(Collected data)
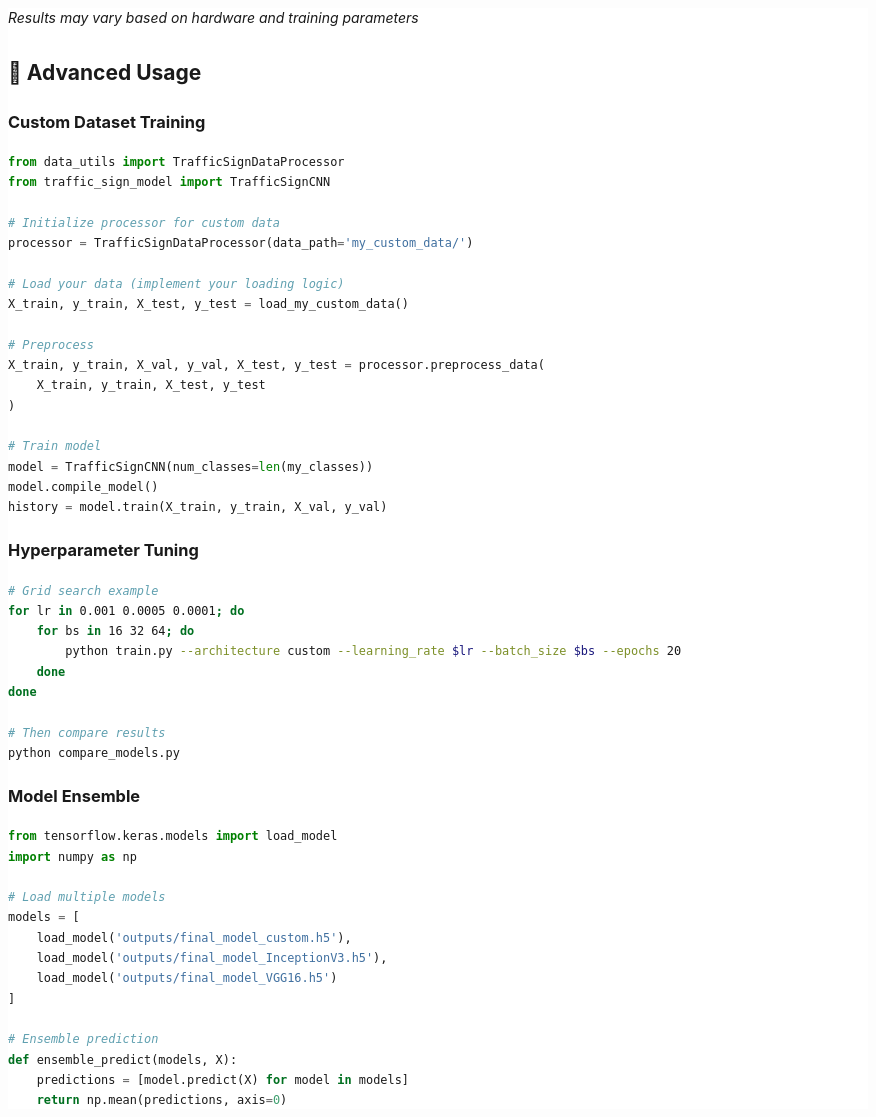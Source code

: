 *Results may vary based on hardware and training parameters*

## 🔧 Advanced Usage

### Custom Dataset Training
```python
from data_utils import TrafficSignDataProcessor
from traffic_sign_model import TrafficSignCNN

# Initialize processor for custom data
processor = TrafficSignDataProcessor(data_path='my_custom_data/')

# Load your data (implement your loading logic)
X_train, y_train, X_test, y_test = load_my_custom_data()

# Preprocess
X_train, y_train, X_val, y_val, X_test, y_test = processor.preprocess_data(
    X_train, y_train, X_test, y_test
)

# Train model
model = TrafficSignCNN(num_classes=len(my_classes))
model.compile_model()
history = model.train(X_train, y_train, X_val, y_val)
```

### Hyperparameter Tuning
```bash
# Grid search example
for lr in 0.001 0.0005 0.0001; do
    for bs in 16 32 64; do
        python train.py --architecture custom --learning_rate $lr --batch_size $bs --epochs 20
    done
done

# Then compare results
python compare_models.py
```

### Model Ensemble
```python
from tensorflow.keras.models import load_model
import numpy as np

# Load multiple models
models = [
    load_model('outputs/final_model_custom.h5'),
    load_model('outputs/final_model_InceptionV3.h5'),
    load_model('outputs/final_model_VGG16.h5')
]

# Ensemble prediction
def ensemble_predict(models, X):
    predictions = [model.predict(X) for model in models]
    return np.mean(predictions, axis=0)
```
==
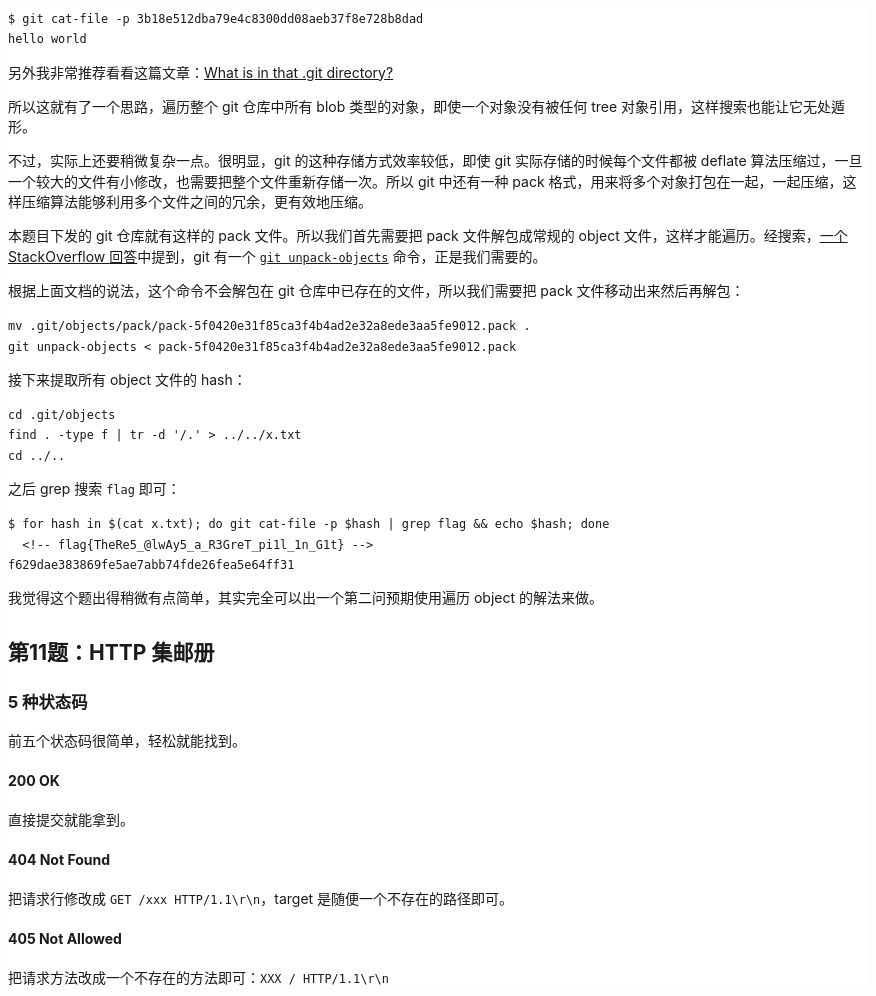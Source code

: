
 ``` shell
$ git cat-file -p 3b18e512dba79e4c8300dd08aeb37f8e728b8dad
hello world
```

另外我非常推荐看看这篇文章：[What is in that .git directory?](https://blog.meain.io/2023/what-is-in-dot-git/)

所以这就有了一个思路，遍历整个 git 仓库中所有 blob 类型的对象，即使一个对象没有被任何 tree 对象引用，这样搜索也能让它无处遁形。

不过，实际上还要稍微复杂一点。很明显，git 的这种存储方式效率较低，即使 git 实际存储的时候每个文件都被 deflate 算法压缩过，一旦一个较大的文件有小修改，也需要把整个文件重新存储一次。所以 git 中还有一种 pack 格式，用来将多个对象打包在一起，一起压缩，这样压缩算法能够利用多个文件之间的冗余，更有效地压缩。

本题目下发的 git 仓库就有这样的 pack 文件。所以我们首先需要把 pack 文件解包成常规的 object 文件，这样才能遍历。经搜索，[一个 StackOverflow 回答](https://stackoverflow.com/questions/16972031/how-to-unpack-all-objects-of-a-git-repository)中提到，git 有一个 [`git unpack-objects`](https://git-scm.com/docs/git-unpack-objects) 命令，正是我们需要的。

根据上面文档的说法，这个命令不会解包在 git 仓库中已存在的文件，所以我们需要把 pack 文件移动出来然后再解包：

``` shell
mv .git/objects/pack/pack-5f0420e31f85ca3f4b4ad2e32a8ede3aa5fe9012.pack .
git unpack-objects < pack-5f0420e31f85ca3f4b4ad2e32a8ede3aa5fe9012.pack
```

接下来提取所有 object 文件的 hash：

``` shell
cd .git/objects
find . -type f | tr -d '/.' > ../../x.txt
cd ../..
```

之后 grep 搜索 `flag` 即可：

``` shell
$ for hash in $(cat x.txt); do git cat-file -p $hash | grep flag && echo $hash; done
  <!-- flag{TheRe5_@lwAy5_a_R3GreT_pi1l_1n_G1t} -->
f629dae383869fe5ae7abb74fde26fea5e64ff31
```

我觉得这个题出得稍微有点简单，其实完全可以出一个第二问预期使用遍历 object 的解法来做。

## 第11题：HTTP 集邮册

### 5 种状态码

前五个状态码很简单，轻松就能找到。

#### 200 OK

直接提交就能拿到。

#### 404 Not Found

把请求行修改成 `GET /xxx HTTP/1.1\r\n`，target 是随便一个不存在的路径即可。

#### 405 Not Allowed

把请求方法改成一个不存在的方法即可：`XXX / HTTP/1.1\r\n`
==
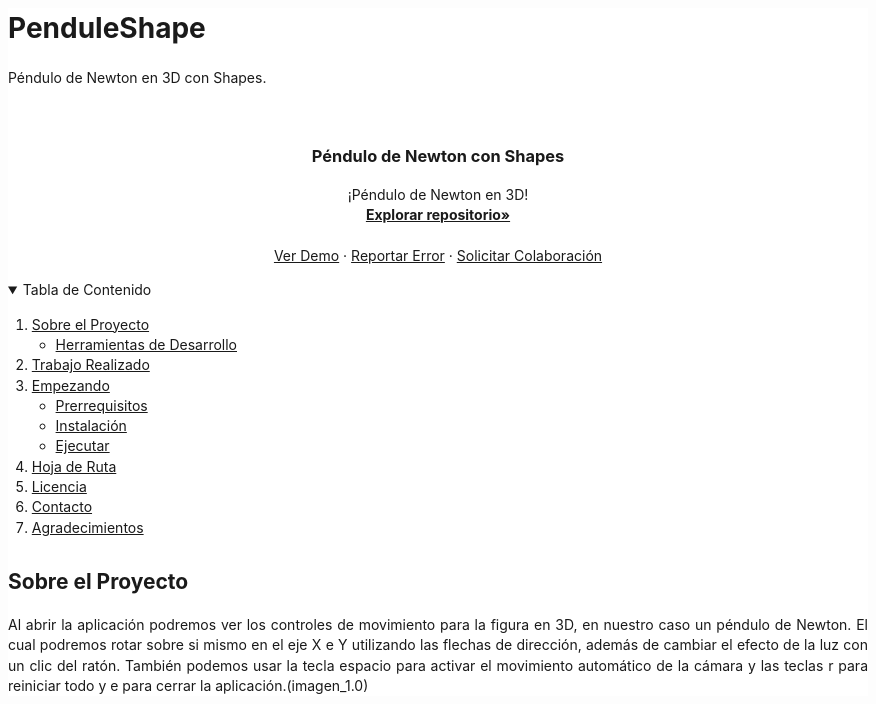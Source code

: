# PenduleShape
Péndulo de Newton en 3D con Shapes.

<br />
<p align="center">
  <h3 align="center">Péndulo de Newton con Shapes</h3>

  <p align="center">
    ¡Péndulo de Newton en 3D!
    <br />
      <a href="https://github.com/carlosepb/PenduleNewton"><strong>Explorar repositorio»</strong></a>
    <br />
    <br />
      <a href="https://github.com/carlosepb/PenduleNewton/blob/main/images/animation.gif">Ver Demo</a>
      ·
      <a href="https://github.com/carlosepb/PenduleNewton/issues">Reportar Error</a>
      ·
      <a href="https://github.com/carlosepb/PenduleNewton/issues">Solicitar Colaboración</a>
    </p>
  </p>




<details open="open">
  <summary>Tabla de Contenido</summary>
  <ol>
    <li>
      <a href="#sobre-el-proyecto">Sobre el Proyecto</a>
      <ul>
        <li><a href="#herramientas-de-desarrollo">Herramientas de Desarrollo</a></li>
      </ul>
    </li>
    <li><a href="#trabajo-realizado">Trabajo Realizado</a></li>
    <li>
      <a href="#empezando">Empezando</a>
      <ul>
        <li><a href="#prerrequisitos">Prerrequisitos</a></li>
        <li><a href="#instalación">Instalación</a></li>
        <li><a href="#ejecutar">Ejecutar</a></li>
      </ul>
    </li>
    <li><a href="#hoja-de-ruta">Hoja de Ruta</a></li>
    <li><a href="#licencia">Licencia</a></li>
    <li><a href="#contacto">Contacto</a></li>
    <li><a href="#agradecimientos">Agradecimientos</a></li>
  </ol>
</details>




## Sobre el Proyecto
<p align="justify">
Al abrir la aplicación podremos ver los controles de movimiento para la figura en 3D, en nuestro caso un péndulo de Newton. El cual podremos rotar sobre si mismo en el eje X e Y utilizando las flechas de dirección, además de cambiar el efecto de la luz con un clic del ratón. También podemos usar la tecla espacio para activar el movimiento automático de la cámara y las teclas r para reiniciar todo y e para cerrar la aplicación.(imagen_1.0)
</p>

▶ [TASK STATEMENT]
Take the entries above and copy out all lines with the string "objects".

▶ [EXERCISE SOLUTION]
本题目下发的 git 仓库就有这样的 pack 文件。所以我们首先需要把 pack 文件解包成常规的 object 文件，这样才能遍历。经搜索，[一个 StackOverflow 回答](https://stackoverflow.com/questions/16972031/how-to-unpack-all-objects-of-a-git-repository)中提到，git 有一个 [`git unpack-objects`](https://git-scm.com/docs/git-unpack-objects) 命令，正是我们需要的。
mv .git/objects/pack/pack-5f0420e31f85ca3f4b4ad2e32a8ede3aa5fe9012.pack .
git unpack-objects < pack-5f0420e31f85ca3f4b4ad2e32a8ede3aa5fe9012.pack
cd .git/objects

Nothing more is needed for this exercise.